The demonstration was done with the help of NASA's Psyche spacecraft, which was launched on October 13 with the aim of exploring an asteroid of the same name. The DSOC experiment is using laser communications as opposed to traditional radio frequencies in an effort to transfer large amounts of data at faster speeds over greater distances. (Video of Tatars chasing a laser pointer. In 1928, a statue of the cartoon character Felix the Cat was used for testing) television broadcast,

Transmitted data rates of 267 megabits per second are comparable to rates on Earth, which are often between 100 and 300 megabits per second. But Dr. Vishwas urged caution regarding the consequences of the demonstration.

“This is a first step,” he said. “There are still significant requirements for ground infrastructure and things like that to turn this from a proof of concept into something that is operational and reliable.”

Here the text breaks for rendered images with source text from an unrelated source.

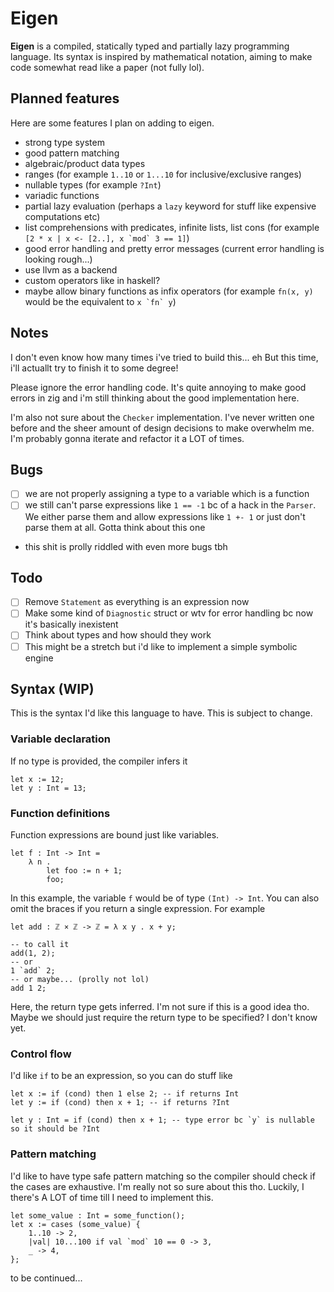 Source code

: # Eigen
**Eigen** is a compiled, statically typed and partially lazy programming language. Its syntax is inspired by mathematical notation, aiming to make code somewhat read like a paper (not fully lol).

## Planned features
Here are some features I plan on adding to eigen.
- strong type system
- good pattern matching
- algebraic/product data types
- ranges (for example `1..10` or `1...10` for inclusive/exclusive ranges)
- nullable types (for example `?Int`)
- variadic functions
- partial lazy evaluation (perhaps a `lazy` keyword for stuff like expensive computations etc)
- list comprehensions with predicates, infinite lists, list cons (for example ``[2 * x | x <- [2..], x `mod` 3 == 1]``)
- good error handling and pretty error messages (current error handling is looking rough...)
- use llvm as a backend
- custom operators like in haskell?
- maybe allow binary functions as infix operators (for example `fn(x, y)` would be the equivalent to ``x `fn` y``)

## Notes
I don't even know how many times i've tried to build this... eh
But this time, i'll actuallt try to finish it to some degree!

Please ignore the error handling code. It's quite annoying to make good errors in zig and i'm still thinking about the good implementation here.

I'm also not sure about the `Checker` implementation. I've never written one before and the sheer amount of design decisions to make overwhelm me. I'm probably gonna iterate and refactor it a LOT of times.

## Bugs
- [ ] we are not properly assigning a type to a variable which is a function
- [ ] we still can't parse expressions like `1 == -1` bc of a hack in the `Parser`. We either parse them and allow expressions like `1 +- 1` or just don't parse them at all. Gotta think about this one
- this shit is prolly riddled with even more bugs tbh

## Todo
- [ ] Remove `Statement` as everything is an expression now
- [ ] Make some kind of `Diagnostic` struct or wtv for error handling bc now it's basically inexistent
- [ ] Think about types and how should they work
- [ ] This might be a stretch but i'd like to implement a simple symbolic engine

## Syntax (WIP)
This is the syntax I'd like this language to have. This is subject to change.

### Variable declaration
If no type is provided, the compiler infers it
```eigen
let x := 12;
let y : Int = 13;
```

### Function definitions
Function expressions are bound just like variables.
```eigen
let f : Int -> Int =
    λ n .
        let foo := n + 1;
        foo;
```
In this example, the variable `f` would be of type `(Int) -> Int`. You can also omit the braces if you return a single expression. For example
```eigen
let add : ℤ × ℤ -> ℤ = λ x y . x + y;

-- to call it
add(1, 2);
-- or
1 `add` 2;
-- or maybe... (prolly not lol)
add 1 2;
```
Here, the return type gets inferred. I'm not sure if this is a good idea tho. Maybe we should just require the return type to be specified? I don't know yet.

### Control flow
I'd like `if` to be an expression, so you can do stuff like
```eigen
let x := if (cond) then 1 else 2; -- if returns Int
let y := if (cond) then x + 1; -- if returns ?Int

let y : Int = if (cond) then x + 1; -- type error bc `y` is nullable so it should be ?Int
```

### Pattern matching
I'd like to have type safe pattern matching so the compiler should check if the cases are exhaustive. I'm really not so sure about this tho. Luckily, I there's A LOT of time till I need to implement this.
```eigen
let some_value : Int = some_function();
let x := cases (some_value) {
    1..10 -> 2,
    |val| 10...100 if val `mod` 10 == 0 -> 3,
    _ -> 4,
};
```
to be continued...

The video was broadcast using flying laser transceiver, one of several pieces of new hardware being deployed for the first time. The DSOC system is composed of three parts: the transceiver, which was installed on the Psyche spacecraft, and two components on Earth: a ground laser transmitter (about a 90-minute drive from the laboratory) and a ground laser receiver at Palomar Observatory in Southern California. .

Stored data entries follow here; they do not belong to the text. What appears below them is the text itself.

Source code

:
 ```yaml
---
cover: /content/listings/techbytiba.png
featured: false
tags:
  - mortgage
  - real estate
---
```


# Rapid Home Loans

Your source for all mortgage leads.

“It's a bit shocking that you're able to do all that in the end,” said Dr. Meera Srinivasan, the project's head of operations.

Dr. Biswas and Dr. Srinivasan, along with other NASA engineers, have been working to develop this technology for decades. The focus was on enhancing optical communications technology that was already being used on satellites orbiting very close to Earth. Initially, before the Psyche mission, the team faced obstacles because the signal was very weak. So NASA developed technologies to enhance capabilities. Deep space, Dr. Biswas said, is “the new frontier.”

To begin the process for CAT video, the ground transmitter first sent the laser beam up. The aim must be accurate. Psyche then locked on to that signal and sent the content, which was preloaded by the NASA team, back to the receiver. For the transmission to work, it needed to be done during a cloud-free night, allowing a reasonable line of sight.

“There are lots of small steps,” Dr. Biswas said. “Everyone has to come to their place at the right time. And that's the scary part because we're doing it for the first time. This has not been done before. It's not like, 'Oh, we know that if you do this, that will happen.' We are working on all these things in our own way.

He added: “And then once it all works, it seems like it's very easy. Why were we worried in the first place?”

Now, the DSOC project is out to test their limits. At the end of June, NASA engineers hope to be able to transmit over 10 times that distance: 186 million miles.